Once you have read the records below, print them again exactly as they stand.

* * * * * * * * *

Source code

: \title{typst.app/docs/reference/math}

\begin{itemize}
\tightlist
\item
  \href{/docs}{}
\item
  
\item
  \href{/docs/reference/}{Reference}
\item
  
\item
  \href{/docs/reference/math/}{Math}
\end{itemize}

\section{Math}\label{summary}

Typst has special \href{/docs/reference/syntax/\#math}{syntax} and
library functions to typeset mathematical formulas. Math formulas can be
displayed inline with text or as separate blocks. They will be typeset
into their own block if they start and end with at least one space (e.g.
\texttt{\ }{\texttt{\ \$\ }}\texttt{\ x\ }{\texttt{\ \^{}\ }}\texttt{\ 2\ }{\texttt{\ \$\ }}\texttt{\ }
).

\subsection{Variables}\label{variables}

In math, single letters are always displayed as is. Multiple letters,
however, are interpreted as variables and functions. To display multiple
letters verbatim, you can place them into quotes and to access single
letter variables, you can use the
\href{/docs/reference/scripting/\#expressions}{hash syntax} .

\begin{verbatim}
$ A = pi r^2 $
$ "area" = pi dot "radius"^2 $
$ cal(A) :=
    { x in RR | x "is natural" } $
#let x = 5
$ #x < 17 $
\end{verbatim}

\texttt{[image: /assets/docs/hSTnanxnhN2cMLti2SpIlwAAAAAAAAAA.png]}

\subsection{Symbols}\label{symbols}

* * * * * * * * *

◆ TASK SOLUTION:
Source code

: \title{typst.app/docs/reference/math}

\begin{itemize}
\tightlist
\item
  \href{/docs}{}
\item
  
\item
  \href{/docs/reference/}{Reference}
\item
  
\item
  \href{/docs/reference/math/}{Math}
\end{itemize}

\section{Math}\label{summary}

Typst has special \href{/docs/reference/syntax/\#math}{syntax} and
library functions to typeset mathematical formulas. Math formulas can be
displayed inline with text or as separate blocks. They will be typeset
into their own block if they start and end with at least one space (e.g.
\texttt{\ }{\texttt{\ \$\ }}\texttt{\ x\ }{\texttt{\ \^{}\ }}\texttt{\ 2\ }{\texttt{\ \$\ }}\texttt{\ }
).

\subsection{Variables}\label{variables}

In math, single letters are always displayed as is. Multiple letters,
however, are interpreted as variables and functions. To display multiple
letters verbatim, you can place them into quotes and to access single
letter variables, you can use the
\href{/docs/reference/scripting/\#expressions}{hash syntax} .

\begin{verbatim}
$ A = pi r^2 $
$ "area" = pi dot "radius"^2 $
$ cal(A) :=
    { x in RR | x "is natural" } $
#let x = 5
$ #x < 17 $
\end{verbatim}

\texttt{[image: /assets/docs/hSTnanxnhN2cMLti2SpIlwAAAAAAAAAA.png]}

\subsection{Symbols}\label{symbols}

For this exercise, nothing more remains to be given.